Exercise inputs below:

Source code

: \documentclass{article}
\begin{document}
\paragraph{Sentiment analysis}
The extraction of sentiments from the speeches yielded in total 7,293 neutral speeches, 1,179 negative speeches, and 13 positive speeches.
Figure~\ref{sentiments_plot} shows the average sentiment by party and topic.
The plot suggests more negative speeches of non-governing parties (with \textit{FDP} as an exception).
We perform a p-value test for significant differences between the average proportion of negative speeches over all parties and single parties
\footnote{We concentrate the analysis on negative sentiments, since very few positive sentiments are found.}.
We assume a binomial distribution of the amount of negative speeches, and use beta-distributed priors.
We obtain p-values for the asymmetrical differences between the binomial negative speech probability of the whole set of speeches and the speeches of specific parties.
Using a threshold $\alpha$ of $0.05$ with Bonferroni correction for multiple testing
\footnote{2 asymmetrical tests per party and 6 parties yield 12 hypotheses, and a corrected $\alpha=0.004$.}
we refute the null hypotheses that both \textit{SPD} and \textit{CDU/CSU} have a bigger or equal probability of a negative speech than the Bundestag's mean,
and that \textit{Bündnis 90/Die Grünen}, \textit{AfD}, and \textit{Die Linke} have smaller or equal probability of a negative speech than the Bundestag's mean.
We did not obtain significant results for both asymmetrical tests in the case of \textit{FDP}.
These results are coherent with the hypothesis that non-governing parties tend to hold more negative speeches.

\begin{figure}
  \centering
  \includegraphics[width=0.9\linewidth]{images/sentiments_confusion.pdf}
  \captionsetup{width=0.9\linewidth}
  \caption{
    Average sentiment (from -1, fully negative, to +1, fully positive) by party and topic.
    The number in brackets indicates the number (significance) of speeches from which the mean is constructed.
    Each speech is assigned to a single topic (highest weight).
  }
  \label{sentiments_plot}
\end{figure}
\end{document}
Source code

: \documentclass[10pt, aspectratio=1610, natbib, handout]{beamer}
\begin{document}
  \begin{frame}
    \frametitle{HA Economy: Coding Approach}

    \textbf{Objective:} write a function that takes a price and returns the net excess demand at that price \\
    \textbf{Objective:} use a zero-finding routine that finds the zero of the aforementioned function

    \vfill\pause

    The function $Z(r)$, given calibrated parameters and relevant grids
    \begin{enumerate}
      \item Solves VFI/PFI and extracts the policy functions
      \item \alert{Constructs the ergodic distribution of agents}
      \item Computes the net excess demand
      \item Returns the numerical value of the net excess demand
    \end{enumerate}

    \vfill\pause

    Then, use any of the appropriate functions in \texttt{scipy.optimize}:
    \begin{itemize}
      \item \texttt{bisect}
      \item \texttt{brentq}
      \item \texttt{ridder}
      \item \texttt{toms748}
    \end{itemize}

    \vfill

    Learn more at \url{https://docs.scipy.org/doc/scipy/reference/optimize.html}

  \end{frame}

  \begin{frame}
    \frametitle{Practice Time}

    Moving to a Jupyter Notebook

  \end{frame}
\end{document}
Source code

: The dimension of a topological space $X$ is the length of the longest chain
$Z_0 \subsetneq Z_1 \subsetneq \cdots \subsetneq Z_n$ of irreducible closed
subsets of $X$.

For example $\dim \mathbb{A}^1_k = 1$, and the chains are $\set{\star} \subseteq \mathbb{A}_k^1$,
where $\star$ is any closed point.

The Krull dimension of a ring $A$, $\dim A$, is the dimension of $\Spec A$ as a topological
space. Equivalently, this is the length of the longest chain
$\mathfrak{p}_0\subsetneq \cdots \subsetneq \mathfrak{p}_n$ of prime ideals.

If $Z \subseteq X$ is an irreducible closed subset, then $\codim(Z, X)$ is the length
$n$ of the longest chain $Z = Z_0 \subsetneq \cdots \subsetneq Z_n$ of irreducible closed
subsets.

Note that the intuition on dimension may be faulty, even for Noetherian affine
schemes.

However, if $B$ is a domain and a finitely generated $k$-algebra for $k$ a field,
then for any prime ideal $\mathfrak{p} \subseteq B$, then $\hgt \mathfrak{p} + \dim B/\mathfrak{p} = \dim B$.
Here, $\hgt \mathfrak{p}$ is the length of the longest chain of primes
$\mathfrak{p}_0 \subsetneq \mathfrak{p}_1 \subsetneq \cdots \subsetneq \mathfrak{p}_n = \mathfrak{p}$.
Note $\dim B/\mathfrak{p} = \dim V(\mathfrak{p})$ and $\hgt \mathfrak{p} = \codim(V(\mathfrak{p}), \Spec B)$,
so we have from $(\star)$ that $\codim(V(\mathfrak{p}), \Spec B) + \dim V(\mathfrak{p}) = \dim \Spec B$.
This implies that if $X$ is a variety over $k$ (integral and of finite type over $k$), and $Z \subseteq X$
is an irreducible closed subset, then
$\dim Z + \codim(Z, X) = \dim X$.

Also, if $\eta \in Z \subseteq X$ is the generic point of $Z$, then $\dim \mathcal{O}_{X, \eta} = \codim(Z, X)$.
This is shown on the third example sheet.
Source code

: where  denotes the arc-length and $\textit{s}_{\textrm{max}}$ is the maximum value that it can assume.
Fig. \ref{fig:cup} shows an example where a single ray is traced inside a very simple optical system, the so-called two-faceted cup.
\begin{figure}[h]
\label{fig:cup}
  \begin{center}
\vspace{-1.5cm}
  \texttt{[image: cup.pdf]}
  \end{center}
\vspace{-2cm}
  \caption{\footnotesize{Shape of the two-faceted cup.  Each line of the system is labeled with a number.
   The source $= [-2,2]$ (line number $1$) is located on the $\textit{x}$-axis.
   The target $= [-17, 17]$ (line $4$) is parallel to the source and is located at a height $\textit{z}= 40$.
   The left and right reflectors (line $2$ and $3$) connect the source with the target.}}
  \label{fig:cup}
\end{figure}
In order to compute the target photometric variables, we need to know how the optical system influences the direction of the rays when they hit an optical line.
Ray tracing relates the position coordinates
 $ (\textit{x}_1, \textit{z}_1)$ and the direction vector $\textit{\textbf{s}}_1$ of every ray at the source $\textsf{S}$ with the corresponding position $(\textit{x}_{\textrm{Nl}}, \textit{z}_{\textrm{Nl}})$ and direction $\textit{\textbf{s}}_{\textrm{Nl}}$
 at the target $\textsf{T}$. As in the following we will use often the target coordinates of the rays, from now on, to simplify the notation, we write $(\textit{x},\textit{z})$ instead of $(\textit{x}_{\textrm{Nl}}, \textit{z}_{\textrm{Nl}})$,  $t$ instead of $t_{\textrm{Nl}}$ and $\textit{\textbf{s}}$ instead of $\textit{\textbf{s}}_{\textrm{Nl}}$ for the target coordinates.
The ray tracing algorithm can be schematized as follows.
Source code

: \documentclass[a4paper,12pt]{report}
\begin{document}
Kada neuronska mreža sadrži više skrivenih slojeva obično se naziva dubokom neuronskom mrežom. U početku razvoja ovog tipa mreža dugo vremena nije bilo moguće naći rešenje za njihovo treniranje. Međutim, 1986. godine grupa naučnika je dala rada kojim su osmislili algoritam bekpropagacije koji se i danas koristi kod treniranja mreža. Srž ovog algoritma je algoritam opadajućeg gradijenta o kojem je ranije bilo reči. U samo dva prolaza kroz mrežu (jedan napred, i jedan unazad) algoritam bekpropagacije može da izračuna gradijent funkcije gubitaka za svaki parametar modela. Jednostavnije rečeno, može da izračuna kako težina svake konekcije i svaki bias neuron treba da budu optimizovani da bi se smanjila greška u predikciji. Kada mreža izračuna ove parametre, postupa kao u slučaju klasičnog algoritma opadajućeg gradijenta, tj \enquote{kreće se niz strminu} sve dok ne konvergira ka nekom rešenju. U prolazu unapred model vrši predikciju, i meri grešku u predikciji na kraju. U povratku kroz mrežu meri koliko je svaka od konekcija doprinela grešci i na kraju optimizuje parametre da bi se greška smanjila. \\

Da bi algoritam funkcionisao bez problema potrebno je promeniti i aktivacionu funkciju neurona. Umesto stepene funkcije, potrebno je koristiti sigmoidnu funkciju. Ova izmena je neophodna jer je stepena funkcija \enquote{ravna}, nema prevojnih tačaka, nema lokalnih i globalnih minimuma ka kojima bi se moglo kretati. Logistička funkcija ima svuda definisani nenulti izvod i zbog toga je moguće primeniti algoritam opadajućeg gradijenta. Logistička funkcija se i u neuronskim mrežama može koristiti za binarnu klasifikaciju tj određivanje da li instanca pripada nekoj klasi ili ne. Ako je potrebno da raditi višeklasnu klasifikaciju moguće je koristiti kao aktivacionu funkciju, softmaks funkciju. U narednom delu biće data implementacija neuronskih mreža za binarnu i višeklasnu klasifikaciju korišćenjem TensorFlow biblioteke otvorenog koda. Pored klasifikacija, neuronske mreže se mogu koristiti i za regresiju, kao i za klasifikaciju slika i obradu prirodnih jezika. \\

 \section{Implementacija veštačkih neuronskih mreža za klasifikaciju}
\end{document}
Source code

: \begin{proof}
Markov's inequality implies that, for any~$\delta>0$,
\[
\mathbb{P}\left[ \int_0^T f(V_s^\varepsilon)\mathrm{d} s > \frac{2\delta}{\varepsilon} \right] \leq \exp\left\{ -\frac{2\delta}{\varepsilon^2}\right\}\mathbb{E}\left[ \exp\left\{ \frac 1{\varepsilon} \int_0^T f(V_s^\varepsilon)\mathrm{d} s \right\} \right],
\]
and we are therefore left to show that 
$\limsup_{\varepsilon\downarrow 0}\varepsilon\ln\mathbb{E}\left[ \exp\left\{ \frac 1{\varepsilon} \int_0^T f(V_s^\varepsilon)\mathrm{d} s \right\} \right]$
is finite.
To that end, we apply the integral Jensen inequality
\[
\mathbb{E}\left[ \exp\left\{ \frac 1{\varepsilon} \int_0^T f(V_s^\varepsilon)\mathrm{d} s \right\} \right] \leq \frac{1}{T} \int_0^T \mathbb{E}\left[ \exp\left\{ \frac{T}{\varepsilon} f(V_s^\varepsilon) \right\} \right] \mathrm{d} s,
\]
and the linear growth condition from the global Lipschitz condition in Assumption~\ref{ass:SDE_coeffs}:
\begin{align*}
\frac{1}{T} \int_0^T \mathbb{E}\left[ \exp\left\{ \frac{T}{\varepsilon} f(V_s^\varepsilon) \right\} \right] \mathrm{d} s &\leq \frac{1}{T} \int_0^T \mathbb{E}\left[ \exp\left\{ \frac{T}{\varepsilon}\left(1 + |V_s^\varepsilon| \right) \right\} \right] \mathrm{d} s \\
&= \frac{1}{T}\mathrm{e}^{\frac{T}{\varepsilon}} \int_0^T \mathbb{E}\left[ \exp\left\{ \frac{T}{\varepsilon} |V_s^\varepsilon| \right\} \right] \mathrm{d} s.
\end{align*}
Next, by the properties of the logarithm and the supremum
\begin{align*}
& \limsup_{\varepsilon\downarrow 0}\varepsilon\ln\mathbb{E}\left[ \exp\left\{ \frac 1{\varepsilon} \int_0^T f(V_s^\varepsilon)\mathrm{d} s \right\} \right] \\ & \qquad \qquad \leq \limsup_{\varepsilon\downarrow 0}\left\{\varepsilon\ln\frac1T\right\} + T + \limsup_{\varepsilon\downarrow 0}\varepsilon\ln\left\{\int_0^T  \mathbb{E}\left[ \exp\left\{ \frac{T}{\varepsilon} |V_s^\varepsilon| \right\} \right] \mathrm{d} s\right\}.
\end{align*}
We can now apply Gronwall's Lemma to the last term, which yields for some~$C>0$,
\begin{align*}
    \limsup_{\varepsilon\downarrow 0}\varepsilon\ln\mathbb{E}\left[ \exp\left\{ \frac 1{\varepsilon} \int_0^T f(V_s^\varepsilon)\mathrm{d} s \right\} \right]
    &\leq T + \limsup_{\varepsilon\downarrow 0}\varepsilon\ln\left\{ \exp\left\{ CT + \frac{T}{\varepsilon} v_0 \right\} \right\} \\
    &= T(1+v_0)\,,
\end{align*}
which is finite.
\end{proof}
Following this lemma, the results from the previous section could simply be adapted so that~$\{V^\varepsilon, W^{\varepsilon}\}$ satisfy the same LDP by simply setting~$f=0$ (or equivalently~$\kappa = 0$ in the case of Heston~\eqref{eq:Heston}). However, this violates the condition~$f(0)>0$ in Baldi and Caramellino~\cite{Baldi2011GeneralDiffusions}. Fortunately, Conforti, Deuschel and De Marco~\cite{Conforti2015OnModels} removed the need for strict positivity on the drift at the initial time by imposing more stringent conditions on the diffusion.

End of Exercise inputs.

== What needs to be done ==
Return exactly, and only, the lines above starting at the line that contains "The left and" and ending at the line that contains "and the direction".

== Task response ==
   The left and right reflectors (line $2$ and $3$) connect the source with the target.}}
  \label{fig:cup}
\end{figure}
In order to compute the target photometric variables, we need to know how the optical system influences the direction of the rays when they hit an optical line.
Ray tracing relates the position coordinates
 $ (\textit{x}_1, \textit{z}_1)$ and the direction vector $\textit{\textbf{s}}_1$ of every ray at the source $\textsf{S}$ with the corresponding position $(\textit{x}_{\textrm{Nl}}, \textit{z}_{\textrm{Nl}})$ and direction $\textit{\textbf{s}}_{\textrm{Nl}}$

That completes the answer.